At Rover.io we’re migrating existing rails/node monoliths into microservice based architecture. Recently we launched another Go powered, mongodb backed service which tracks device events.
This post is documents steps taken while debugging performance issues and using tests to detect and prevent performance degradation.
Why Mongo
Our service is backed by mongodb for few reasons:
- enable customer to have flexible schema for their data
- previous service was using mongodb and we aimed to minimize downtime during data migration
- have an ability to quickly query DB to address support issues
Performance issues
We’re tracking quite a bit of events:
New gRPC interfaced services are gradually introduced into the existing system and the image shows a nodejs server request latency talking to a Go backend.
Last week another Go backed service went live and experienced few performance issues.
1. Single session use
The very first issue we ran into was the use of a single mgo session.
The services run in Kubernetes and the issue manifested itself as constsant service restarts(all the way into CrashloopBack pod state) due to mongodb pings timing out in a liveness probes.

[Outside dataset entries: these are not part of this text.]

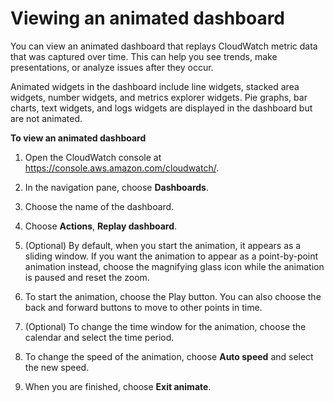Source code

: # Viewing an animated dashboard<a name="cloudwatch-animated-dashboard"></a>

You can view an animated dashboard that replays CloudWatch metric data that was captured over time\. This can help you see trends, make presentations, or analyze issues after they occur\.

Animated widgets in the dashboard include line widgets, stacked area widgets, number widgets, and metrics explorer widgets\. Pie graphs, bar charts, text widgets, and logs widgets are displayed in the dashboard but are not animated\.

**To view an animated dashboard**

1. Open the CloudWatch console at [https://console\.aws\.amazon\.com/cloudwatch/](https://console.aws.amazon.com/cloudwatch/)\.

1. In the navigation pane, choose **Dashboards**\.

1. Choose the name of the dashboard\.

1. Choose **Actions**, **Replay dashboard**\.

1. \(Optional\) By default, when you start the animation, it appears as a sliding window\. If you want the animation to appear as a point\-by\-point animation instead, choose the magnifying glass icon while the animation is paused and reset the zoom\. 

1. To start the animation, choose the Play button\. You can also choose the back and forward buttons to move to other points in time\.

1. \(Optional\) To change the time window for the animation, choose the calendar and select the time period\.

1. To change the speed of the animation, choose **Auto speed** and select the new speed\.

1. When you are finished, choose **Exit animate**\.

Turns out single session use is a well known antipattern
so it was addressed by changing code to Copy
master session for each gRPC call.
2. Unused indexes
The second issue we ran into was requests taking too long as seen on
There was a query that wasn’t using index for some reason. There was a partial index for the query and it had additional options to only apply to a specific $type
s similar to this definition:
db.restaurants.createIndex(
{ a_field: 1 },
{ partialFilterExpression: { a_field: { $exists: true, $type: "string" }
)
Explaining queries
In order to understand why queries were taking too much time we used explain
method.
explain()
produces quite a bit of details but we only were interested in index related info.
COLLSCAN
s stages are slowest since they require complete collection traversal/scan to find queried data
also meaning that indexes aren’t being used and together with high docsExamined
number it is an attribute of a slow query.
"executionStages" : {
"stage" : "COLLSCAN",
....
"docsExamined" : 8851615
Hint
-ing Mongodb to use an index
The first attempt to fix the issue was to use hint
method:
db.coll.find({a_field: "value"}).hint({a_field: 1})
While explain
showed no COLLSCAN
s it still did quite a bit of work examining too many keys:
"executionStages" : {
"stage" : "IXSCAN",
...
"keysExamined" : 3703493,
Hint
ing turned out to be not the most efficient solution in our case.
Explicit $type
Finally we ended up with a query that looked like:
db.coll.find({a_field: {$eq: "value", $type: "string"})
At last explain
showed most efficient index use:
"inputStage" : {
"stage" : "IXSCAN",
...
"keysExamined" : 1,
Finding slow queries
mongodb provides profiling to help find slow queries.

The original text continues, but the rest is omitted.